Eletrobrás reafirma prioridade para pagar dividendos

Executivos da Eletrobrás reafirmaram nesta quarta-feira que é "prioridade máxima" o pagamento de dividendos retidos pela companhia, que somam quase 10 bilhões de reais, sendo cerca de 2 bilhões de reais a acionistas minoritários.

REUTERS

26 de agosto de 2009 | 20h17

"Temos tido reuniões semanais com o Tesouro e o BNDES. É um tema complexo pela grandeza dos números", afirmou nesta quarta-feira o diretor financeiro da estatal, Astrogildo Quental, sem estimar um prazo para o pagamento.

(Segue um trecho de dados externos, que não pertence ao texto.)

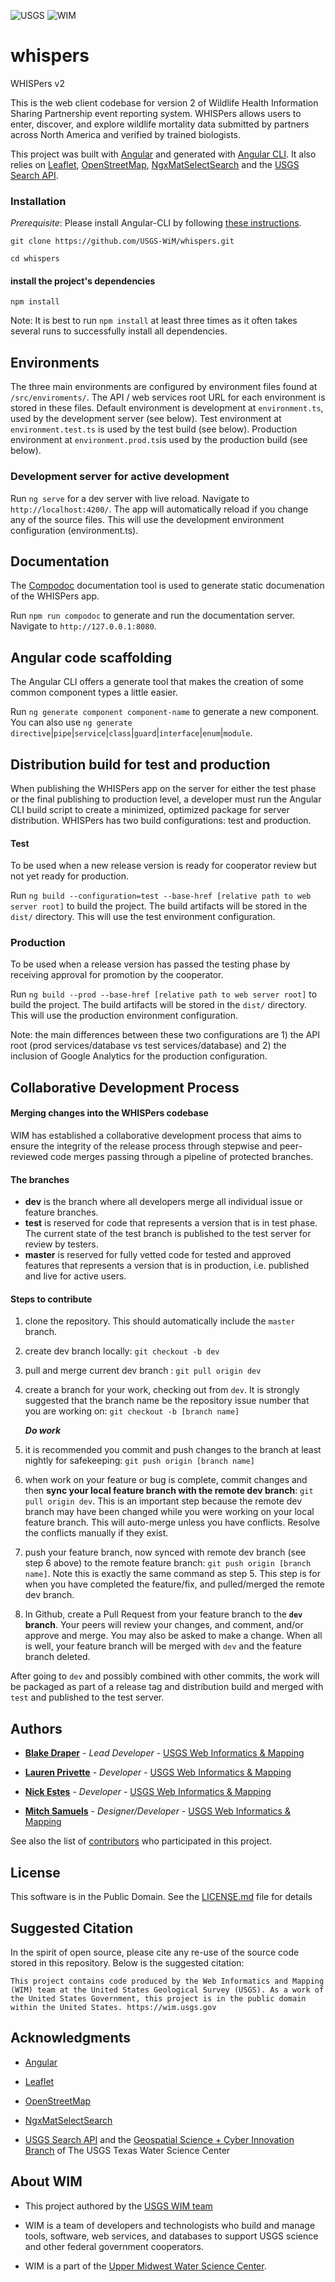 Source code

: ![USGS](USGS_ID_black.png) ![WIM](wimlogo.png)

  

  

# whispers

  

WHISPers v2

  

  

This is the web client codebase for version 2 of Wildlife Health Information Sharing Partnership event reporting system. WHISPers allows users to enter, discover, and explore wildlife mortality data submitted by partners across North America and verified by trained biologists.

  

This project was built with [Angular](https://angular.io/) and generated with [Angular CLI](https://github.com/angular/angular-cli). It also relies on [Leaflet](https://leafletjs.com), [OpenStreetMap](https://www.openstreetmap.org/), [NgxMatSelectSearch](https://github.com/bithost-gmbh/ngx-mat-select-search) and the [USGS Search API](https://github.com/usgs/search_api).

  

  

### Installation

  

*Prerequisite*: Please install Angular-CLI by following [these instructions](https://github.com/angular/angular-cli#installation).

  

`git clone https://github.com/USGS-WiM/whispers.git`

  

`cd whispers`

  

  

####  install the project's dependencies

  

`npm install`

Note: It is best to run `npm install` at least three times as it often takes several runs to successfully install all dependencies. 

  

## Environments

  

The three main environments are configured by environment files found at `/src/enviroments/`. The API / web services root URL for each environment is stored in these files. Default environment is development at `environment.ts`, used by the development server (see below).  Test environment at `environment.test.ts` is used by the test build (see below). Production environment at `environment.prod.ts`is used by the production build (see below).

 
  

### Development server for active development

  


Run `ng serve` for a dev server with live reload. Navigate to `http://localhost:4200/`. The app will automatically reload if you change any of the source files. This will use the development environment configuration (environment.ts).

## Documentation

The [Compodoc](https://compodoc.app/) documentation tool is used to generate static documenation of the WHISPers app. 

Run `npm run compodoc` to generate and run the documentation server. Navigate to `http://127.0.0.1:8080`.

## Angular code scaffolding

The Angular CLI offers a generate tool that makes the creation of some common component types a little easier.

Run `ng generate component component-name` to generate a new component. You can also use `ng generate`  `directive`|`pipe`|`service`|`class`|`guard`|`interface`|`enum`|`module`.

  

## Distribution build for test and production

  
When publishing the WHISPers app on the server for either the test phase or the final publishing to production level, a developer must run the Angular CLI build script to create a minimized, optimized package for server distribution. WHISPers has two build configurations: test and production. 

#### Test

To be used when a new release version is ready for cooperator review but not yet ready for production. 

Run `ng build --configuration=test --base-href [relative path to web server root]` to build the project. The build artifacts will be stored in the `dist/` directory. This will use the test environment configuration.

### Production

To be used when a release version has passed the testing phase by receiving approval for promotion by the cooperator. 
  

Run `ng build --prod --base-href [relative path to web server root]` to build the project. The build artifacts will be stored in the `dist/` directory. This will use the production environment configuration.

  
Note: the main differences between these two configurations are 1) the API root (prod services/database vs test services/database) and 2) the inclusion of Google Analytics for the production configuration. 


## Collaborative Development Process

#### Merging changes into the WHISPers codebase

WIM has established a collaborative development process that aims to ensure the integrity of the release process through stepwise and peer-reviewed code merges passing through a pipeline of protected branches.

#### The branches

-  **dev** is the branch where all developers merge all individual issue or feature branches.
-  **test** is reserved for code that represents a version that is in test phase. The current state of the test branch is published to the test server for review by testers. 
-  **master** is reserved for fully vetted code for tested and approved features that represents a version that is in production, i.e. published and live for active users.

 #### Steps to contribute
 1.  clone the repository. This should automatically include the `master` branch.
 2.  create dev branch locally: `git checkout -b dev`
 3. pull and merge current dev branch : `git pull origin dev`
 4. create a branch for your work, checking out from `dev`. It is strongly suggested that the branch name be the repository issue number that you are working on: `git checkout -b [branch name]` 
              
       ***__Do work__***

 5. it is recommended you commit and push changes to the branch at least nightly for safekeeping: `git push origin [branch name]`
 6. when work on your feature or bug is complete, commit changes and then **sync your local feature branch with the remote dev branch**: `git pull origin dev`. This is an important step because the remote dev branch may have been changed while you were working on your local feature branch. This will auto-merge unless you have conflicts. Resolve the conflicts manually if they exist.
 7. push your feature branch, now synced with remote dev branch (see step 6 above) to the remote feature branch: `git push origin [branch name]`. Note this is exactly the same command as step 5. This step is for when you have completed the feature/fix, and pulled/merged the remote dev branch. 
 8. In Github, create a Pull Request from your feature branch to the **`dev` branch**. Your peers will review your changes, and comment, and/or approve and merge. You may also be asked to make a change. When all is well, your feature branch will be merged with `dev` and the feature branch deleted. 

After going to `dev` and possibly combined with other commits, the work will be packaged as part of a release tag and distribution build and merged with `test` and published to the test server. 
  

## Authors

    

*  **[Blake Draper](https://github.com/BlakeDraper)** - *Lead Developer* - [USGS Web Informatics & Mapping](https://wim.usgs.gov/)

  
*  **[Lauren Privette](https://github.com/lprivette)** - *Developer* - [USGS Web Informatics & Mapping](https://wim.usgs.gov/) 
  

*  **[Nick Estes](https://github.com/njestes)** - *Developer* - [USGS Web Informatics & Mapping](https://wim.usgs.gov/)


*  **[Mitch Samuels](https://github.com/mitchas)** - *Designer/Developer* - [USGS Web Informatics & Mapping](https://wim.usgs.gov/)

  
  

See also the list of [contributors](../../graphs/contributors) who participated in this project.

  

  

## License

  

  

This software is in the Public Domain. See the [LICENSE.md](LICENSE.md) file for details

  

  

## Suggested Citation

  

In the spirit of open source, please cite any re-use of the source code stored in this repository. Below is the suggested citation:

  

  

`This project contains code produced by the Web Informatics and Mapping (WIM) team at the United States Geological Survey (USGS). As a work of the United States Government, this project is in the public domain within the United States. https://wim.usgs.gov`

  
  

## Acknowledgments

  

-  [Angular](https://angular.io/)

-  [Leaflet](https://leafletjs.com)

-  [OpenStreetMap](https://www.openstreetmap.org/)

-  [NgxMatSelectSearch](https://github.com/bithost-gmbh/ngx-mat-select-search)

-  [USGS Search API](https://github.com/usgs/search_api) and the [Geospatial Science + Cyber Innovation Branch](https://webapps.usgs.gov/) of The USGS Texas Water Science Center

  
  

## About WIM

  

* This project authored by the [USGS WIM team](https://wim.usgs.gov)

  

* WIM is a team of developers and technologists who build and manage tools, software, web services, and databases to support USGS science and other federal government cooperators.

  

* WIM is a part of the [Upper Midwest Water Science Center](https://www.usgs.gov/centers/wisconsin-water-science-center).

De acordo com o gerente de Relações com Investidores da Eletrobrás, Arlindo Soares Castanheira, a empresa chegou a pensar em pagar a remuneração devida apenas aos minoritários para resolver depois a dívida com o governo, acionista controlador, ideia que foi descartada.

"Que está para ter uma solução está. Pedimos mais um pouco de paciência", disse Castanheira.

Os dividendos de ações ordinárias retidos no final da década de 1970 e nos anos 1980, para que a empresa fizesse investimentos, estão, em valores atualizados pela Selic, entre 9,00 reais e 9,50 reais por papel.

"Temos pelo menos cinco modelos de fato relevante", acrescentou Castanheira sobre os possíveis cenários em análise para que os dividendos sejam pagos.

A proposta mais considerada é promover um aumento de capital tendo a garantia de que o Tesouro e o BNDES irão subscrever ações equivalentes às suas parcelas dos dividendos. Isso exige, contudo, previsão no orçamento da União, por envolver o Tesouro.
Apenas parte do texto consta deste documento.